Federal Court. Where the Minister is statutorily obliged to provide a statement of reasons for his decision, should he "provide a rational and intelligible explanation as to why he chose to give greater weight to some material over other material where it relates to a significant issue which has been the subject of detailed submissions"? Can it be said that "it is not to be presumed that the Minister has reasoned in a particular fashion in a particular case, merely because that manner of reasoning would be permissible"?

Apprehension of subconscious bias?

High Court: Unbeknown to the Appellant, Secretary gave IAA additional material in purported compliance with s 473CB(1)(c). However, the additional material was objectively both irrelevant to IAA's review and prejudicial to Appellant. IAA then wrote to Appellant: DHA "has provided us with all documents they consider relevant to your case". It eventually affirmed delegate's protection visa refusal, without requesting new information or interviewing Appellant. IAA's reasons: stated that IAA "had regard to the material referred by the Secretary"; did not refer to additional material. Did the giving of additional material result in: a material "failure of a precondition to the exercise of the jurisdiction of the [IAA] to conduct a review"; a reasonable apprehension of bias on the part of IAA?

Discretion in s 34 of Citizenship Act: mandatory matters?

Federal Court. Were the matters captured by s 34(2)(a), s 34(2)(b) and s 34(c) of the Australian Citizenship Act 2007 (Cth) mandatory considerations for the purpose of the exercise of the discretion in s 34(2)?

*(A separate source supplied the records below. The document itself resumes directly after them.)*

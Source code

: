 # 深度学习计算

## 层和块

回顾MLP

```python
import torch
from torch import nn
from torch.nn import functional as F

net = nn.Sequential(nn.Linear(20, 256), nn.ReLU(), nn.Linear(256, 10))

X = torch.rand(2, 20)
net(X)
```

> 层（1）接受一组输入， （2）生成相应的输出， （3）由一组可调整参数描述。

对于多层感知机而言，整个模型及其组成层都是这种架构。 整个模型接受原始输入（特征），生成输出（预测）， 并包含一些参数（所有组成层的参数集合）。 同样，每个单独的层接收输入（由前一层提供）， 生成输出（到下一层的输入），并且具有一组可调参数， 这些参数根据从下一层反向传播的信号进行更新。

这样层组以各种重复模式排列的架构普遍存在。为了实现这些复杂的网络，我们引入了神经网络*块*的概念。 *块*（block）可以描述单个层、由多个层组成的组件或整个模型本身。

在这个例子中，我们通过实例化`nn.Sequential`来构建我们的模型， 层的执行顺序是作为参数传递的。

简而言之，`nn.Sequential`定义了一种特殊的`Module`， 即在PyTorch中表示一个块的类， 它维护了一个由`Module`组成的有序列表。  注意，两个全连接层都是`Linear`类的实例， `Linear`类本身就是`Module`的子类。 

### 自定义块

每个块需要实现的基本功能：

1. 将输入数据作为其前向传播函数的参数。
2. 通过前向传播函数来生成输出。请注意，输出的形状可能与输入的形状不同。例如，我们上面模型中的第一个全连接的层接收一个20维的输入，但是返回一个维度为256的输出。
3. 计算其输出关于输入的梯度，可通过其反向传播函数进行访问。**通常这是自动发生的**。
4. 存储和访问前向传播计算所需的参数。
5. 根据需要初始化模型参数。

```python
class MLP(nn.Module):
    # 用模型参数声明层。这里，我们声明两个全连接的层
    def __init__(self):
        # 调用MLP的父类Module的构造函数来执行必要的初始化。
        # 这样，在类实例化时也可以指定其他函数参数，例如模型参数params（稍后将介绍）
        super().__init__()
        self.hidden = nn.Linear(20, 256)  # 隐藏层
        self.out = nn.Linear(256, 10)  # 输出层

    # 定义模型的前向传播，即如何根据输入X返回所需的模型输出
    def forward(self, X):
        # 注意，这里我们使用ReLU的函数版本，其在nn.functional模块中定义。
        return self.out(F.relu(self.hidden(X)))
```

Reinstating judicial review application

Federal Court (Full Court): Applicant did not appear at FCCA hearing, which dismissed a judicial review application under r 13.03C(1)(c) of the Federal Circuit Court Rules. FCCA assessed application for reinstatement of the judicial review application under r 16.05(2)(a), taking into account only one aspect of potentially relevant considerations: whether it was in the interests of the administration of justice to do so. FCCA refused to reinstate. Appellant applied to the Federal Court for leave to appeal the FCCA's decision, arguing that FCCA's failure to take into account other considerations amounted to error.